Most importantly, SAYW is compiling a database of professional writers who are willing to help improve the schools in their local communities and perhaps their state. The database is intended to provide contact information so that schools and professional writers may join together in educational partnerships to inspire and support young writers. This contact information will serve as a free clearing house for teachers and administrators. The information required for this database is minimal as to preserve privacy.

This is an opportunity to make a difference to kids who may not have any contact with working writers otherwise. Often teachers are afraid to ask local writers for their time for workshops, lectures or simply a classroom visit. SAYW wants those teachers and administrators to feel comfortable contacting professional writers for those purposes.

Writers of all walks are needed. Poetry, nonfiction, fiction all need to be in the mix. Whether your genre is horror, romance, sonnet, haiku, spec articles or memoir, your experience as a writer is what matters most.

Please take the time to consider becoming a SAYW writer. There are no dues and your membership may lead to a child beginning a lifetime of creative fulfillment.

For more information on SAYW and its Professional Writer Outreach program please visit http://sayw.kidlitszine.com for further details on the philosophy behind this endeavor.

7 comments:

Lyman Feero said...

Thanks for helping to get the word out, Patrick.

Dawn Potter said...

Patrick--I checked out the website. Can you pass along my contacts to Lyman? I didn't quickly see a way to do that on the website. Thanks--

Lyman Feero said...

Dawn,

Sorry for the confusion. I'm having trouble creating a form that people can just plug information into. Every time I try to embed the code the format theme disappears.

I'll give it another go tomorrow. In the meantime you can send an e-mail to saywmember@kidlitszine.com with the following information.


Name:
State:
E-mail:
Geographic area you're willing to participate in:
Format: (e.g. fiction, poetry, nonfiction)
Genre you work in: (e.g. horror, frestyle, memoir)
Fee: (free, negotiable)

There's an autoresponder to let you know your information was received.

Sorry for the design glitch.

Sophie Littlefield said...

thanks p. it's nice to have a chance to be a good guy.

and you're dead on right about teaching writing in the schools. I know i'm his mom, but i think my kid has a strong and powerful voice, and he really sweats over his essays, and he gets c's and d's because he strays from the f'ing standards/checklists.

SOOOOO glad i wasn't raised in CA in the 'oughts. I wouldn't be writing today, because they would have convinced me I suck. Beat on a kid long enough, even if the stick you use is muffled by standards, and you'll beat the heart out of him or her.

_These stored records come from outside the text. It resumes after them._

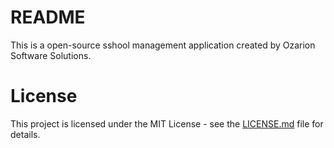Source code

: # README
This is a open-source sshool management application created by Ozarion Software Solutions.

# License

This project is licensed under the MIT License - see the [LICENSE.md](https://github.com/Ozarion/School-management-app/blob/master/LICENSE.md) file for details.
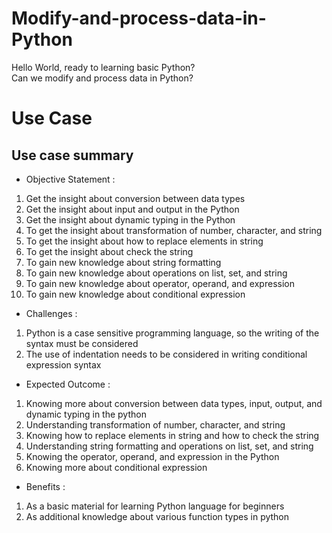# Modify-and-process-data-in-Python
Hello World, ready to learning basic Python?\
Can we modify and process data in Python?

# Use Case
## Use case summary 
- Objective Statement :
1. Get the insight about conversion between data types
2. Get the insight about input and output in the Python
3. Get the insight about dynamic typing in the Python
4. To get the insight about transformation of number, character, and string
5. To get the insight about how to replace elements in string
6. To get the insight about check the string
7. To gain new knowledge about string formatting
8. To gain new knowledge about operations on list, set, and string
9. To gain new knowledge about operator, operand, and expression
10. To gain new knowledge about conditional expression

- Challenges :
1. Python is a case sensitive programming language, so the writing of the syntax must be considered
2. The use of indentation needs to be considered in writing conditional expression syntax

- Expected Outcome :
1. Knowing more about conversion between data types, input, output, and dynamic typing in the python
2. Understanding transformation of number, character, and string
3. Knowing how to replace elements in string and how to check the string
4. Understanding  string formatting and operations on list, set, and string
5. Knowing the operator, operand, and expression in the Python
6. Knowing more about conditional expression

- Benefits :
1. As a basic material for learning Python language for beginners
2. As additional knowledge about various function types in python
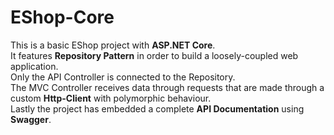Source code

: # EShop-Core

This is a basic EShop project with **ASP.NET Core**.<br>
It features **Repository Pattern** in order to build a loosely-coupled web application.<br>
Only the API Controller is connected to the Repository.<br>
The MVC Controller receives data through requests that are made through a custom **Http-Client** with polymorphic behaviour.<br>
Lastly the project has embedded a complete **API Documentation** using **Swagger**.
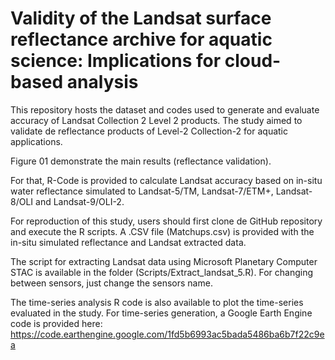 # Validity of the Landsat surface reflectance archive for aquatic science: Implications for cloud-based analysis

This repository hosts the dataset and codes used to generate and evaluate accuracy of Landsat Collection 2 Level 2 products. The study aimed to validate de reflectance products of Level-2 Collection-2 for aquatic applications. 


Figure 01 demonstrate the main results (reflectance validation). 






For that, R-Code is provided to calculate Landsat accuracy 
based on in-situ water reflectance simulated to Landsat-5/TM, Landsat-7/ETM+, Landsat-8/OLI and Landsat-9/OLI-2. 

For reproduction of this study, users should first clone de GitHub repository and execute the R scripts. A .CSV file (Matchups.csv) is provided with the in-situ simulated reflectance and Landsat extracted data.

The script for extracting Landsat data using Microsoft Planetary Computer STAC is available in the folder (Scripts/Extract_landsat_5.R). For changing between sensors, just change the sensors name. 

The time-series analysis R code is also available to plot the time-series evaluated in the study. For time-series generation, a Google Earth Engine code is provided here: https://code.earthengine.google.com/1fd5b6993ac5bada5486ba6b7f22c9ea
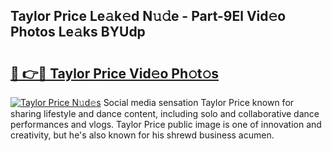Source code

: ## Taylor Price Le𝚊k𝚎d N𝚞𝚍e - Part-9El Vid𝚎o Photos Le𝚊ks BYUdp

# <h2><a href="http://fbbksbx.evod.top/?m=Taylor+Price">🔗 👉🔴 Taylor Price Vid𝚎o Ph𝚘t𝚘s</a></h2>

[![Taylor Price N𝚞d𝚎s](https://i.imgur.com/8V9OHl7.gif)](http://fbbksbx.evod.top/?m=Taylor+Price)
Social media sensation Taylor Price known for sharing lifestyle and dance content, including solo and collaborative dance performances and vlogs. Taylor Price public image is one of innovation and creativity, but he's also known for his shrewd business acumen. 

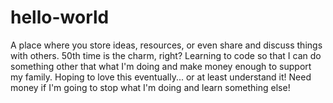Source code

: # hello-world
A place where you store ideas, resources, or even share and discuss things with others.
50th time is the charm, right? Learning to code so that I can do something other that what I'm doing and make money enough to support my family.  Hoping to love this eventually... or at least understand it! Need money if I'm going to stop what I'm doing and learn something else! 
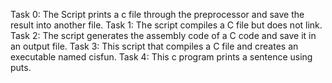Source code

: Task 0: The Script prints a c file through the preprocessor and save the result into another file.
Task 1: The script compiles a C file but does not link.
Task 2: The script generates the assembly code of a C code and save it in an output file.
Task 3: This script that compiles a C file and creates an executable named cisfun.
Task 4: This c program prints a sentence using puts.
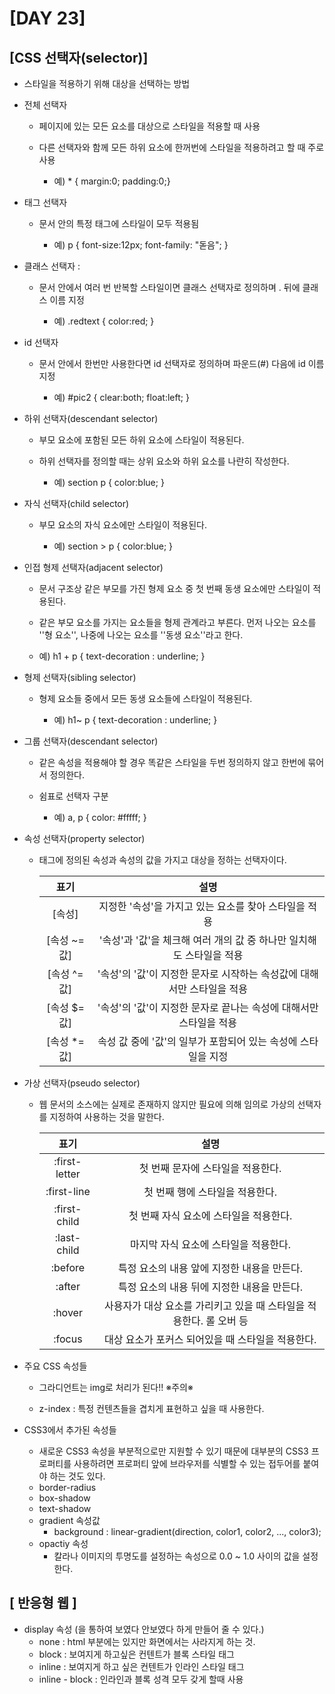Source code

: # [DAY 23]



## [CSS 선택자(selector)]

- 스타일을 적용하기 위해 대상을 선택하는 방법

  

- 전체 선택자

  - 페이지에 있는 모든 요소를 대상으로 스타일을 적용할 때 사용

  - 다른 선택자와 함께 모든 하위 요소에 한꺼번에 스타일을 적용하려고 할 때 주로 사용

    - 예) * { margin:0; padding:0;}

      

- 태그 선택자

  - 문서 안의 특정 태그에 스타일이 모두 적용됨

    - 예) p { font-size:12px; font-family: "돋음"; }

      

- 클래스 선택자 :

  - 문서 안에서 여러 번 반복할 스타일이면 클래스 선택자로 정의하며 . 뒤에 클래스 이름 지정

    - 예) .redtext { color:red; }

      

- id 선택자

  - 문서 안에서 한번만 사용한다면 id 선택자로 정의하며 파운드(#) 다음에 id 이름 지정

    - 예) #pic2 { clear:both; float:left; }

      

- 하위 선택자(descendant selector)

  - 부모 요소에 포함된 모든 하위 요소에 스타일이 적용된다.

  - 하위 선택자를 정의할 때는 상위 요소와 하위 요소를 나란히 작성한다.

    - 예) section p { color:blue; }

      

- 자식 선택자(child selector)

  - 부모 요소의 자식 요소에만 스타일이 적용된다.

    - 예) section > p { color:blue; }

      

- 인접 형제 선택자(adjacent selector)

  - 문서 구조상 같은 부모를 가진 형제 요소 중 첫 번째 동생 요소에만 스타일이 적용된다.

  - 같은 부모 요소를 가지는 요소들을 형제 관계라고 부른다. 먼저 나오는 요소를 ''형 요소'', 나중에 나오는 요소를 ''동생 요소''라고 한다.

  - 예) h1 + p { text-decoration : underline; }

- 형제 선택자(sibling selector)

  - 형제 요소들 중에서 모든 동생 요소들에 스타일이 적용된다.

    - 예) h1~ p { text-decoration : underline; }

      

- 그룹 선택자(descendant selector)

  - 같은 속성을 적용해야 할 경우 똑같은 스타일을 두번 정의하지 않고 한번에 묶어서 정의한다.

  - 쉼표로 선택자 구분

    - 예) a, p { color: #fffff; }

      

- 속성 선택자(property selector)

  - 태그에 정의된 속성과 속성의 값을 가지고 대상을 정하는 선택자이다.

    |     표기     |                             설명                             |
    | :----------: | :----------------------------------------------------------: |
    |    [속성]    |    지정한 '속성'을 가지고 있는 요소를 찾아 스타일을 적용     |
    | [속성 ~= 값] | '속성'과 '값'을 체크해 여러 개의 값 중 하나만 일치해도 스타일을 적용 |
    | [속성 ^= 값] | '속성'의 '값'이 지정한 문자로 시작하는 속성값에 대해서만 스타일을 적용 |
    | [속성 $= 값] | '속성'의 '값'이 지정한 문자로 끝나는 속성에 대해서만 스타일을 적용 |
    | [속성 *= 값] | 속성 값 중에 '값'의 일부가 포함되어 있는 속성에 스타일을 지정 |

    

- 가상 선택자(pseudo selector)

  - 웹 문서의 소스에는 실제로 존재하지 않지만 필요에 의해 임의로 가상의 선택자를 지정하여 사용하는 것을 말한다.

    |     표기      |                             설명                             |
    | :-----------: | :----------------------------------------------------------: |
    | :first-letter |              첫 번째 문자에 스타일을 적용한다.               |
    |  :first-line  |               첫 번째 행에 스타일을 적용한다.                |
    | :first-child  |            첫 번째 자식 요소에 스타일을 적용한다.            |
    |  :last-child  |            마지막 자식 요소에 스타일을 적용한다.             |
    |    :before    |         특정 요소의 내용 앞에 지정한 내용을 만든다.          |
    |    :after     |         특정 요소의 내용 뒤에 지정한 내용을 만든다.          |
    |    :hover     | 사용자가 대상 요소를 가리키고 있을 때 스타일을 적용한다. 롤 오버 등 |
    |    :focus     |      대상 요소가 포커스 되어있을 때 스타일을 적용한다.       |

    

- 주요 CSS 속성들

  - 그라디언트는 img로 처리가 된다!!  ※주의※

  - z-index : 특정 컨텐츠들을 겹치게 표현하고 싶을 때 사용한다.

    

- CSS3에서 추가된 속성들

  - 새로운 CSS3 속성을 부분적으로만 지원할 수 있기 때문에 대부분의 CSS3 프로퍼티를 사용하려면 프로퍼티 앞에 브라우저를 식별할 수 있는 접두어를 붙여야 하는 것도 있다.
  - border-radius
  - box-shadow
  - text-shadow
  - gradient 속성값
    - background : linear-gradient(direction, color1, color2, ..., color3);
  - opactiy 속성
    - 칼라나 이미지의 투명도를 설정하는 속성으로 0.0 ~ 1.0 사이의 값을 설정한다.



## [ 반응형 웹 ]

- display 속성 (을 통하여 보였다 안보였다 하게 만들어 줄 수 있다.)
  - none : html 부분에는 있지만 화면에서는 사라지게 하는 것.
  - block : 보여지게 하고싶은 컨텐트가 블록 스타일 태그
  - inline : 보여지게 하고 싶은 컨텐트가 인라인 스타일 태그
  - inline - block : 인라인과 블록 성격 모두 갖게 할때 사용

Patrick Shawn Bagley said...

The words are all Lyman's, Sophie. For my part, I hope this thing takes off all over the country.

Lyman Feero said...

UPDATE:

There is now a basic registration form in place. I'll be updating the instructions on the website shortly. The form is available now under the SAYW Registration link.

Kieran Shea said...

Patrick:

Thanks for the info. Recently I've volunteered to help kids at my daughter's school with a start up advance reading and writing program. This looks great.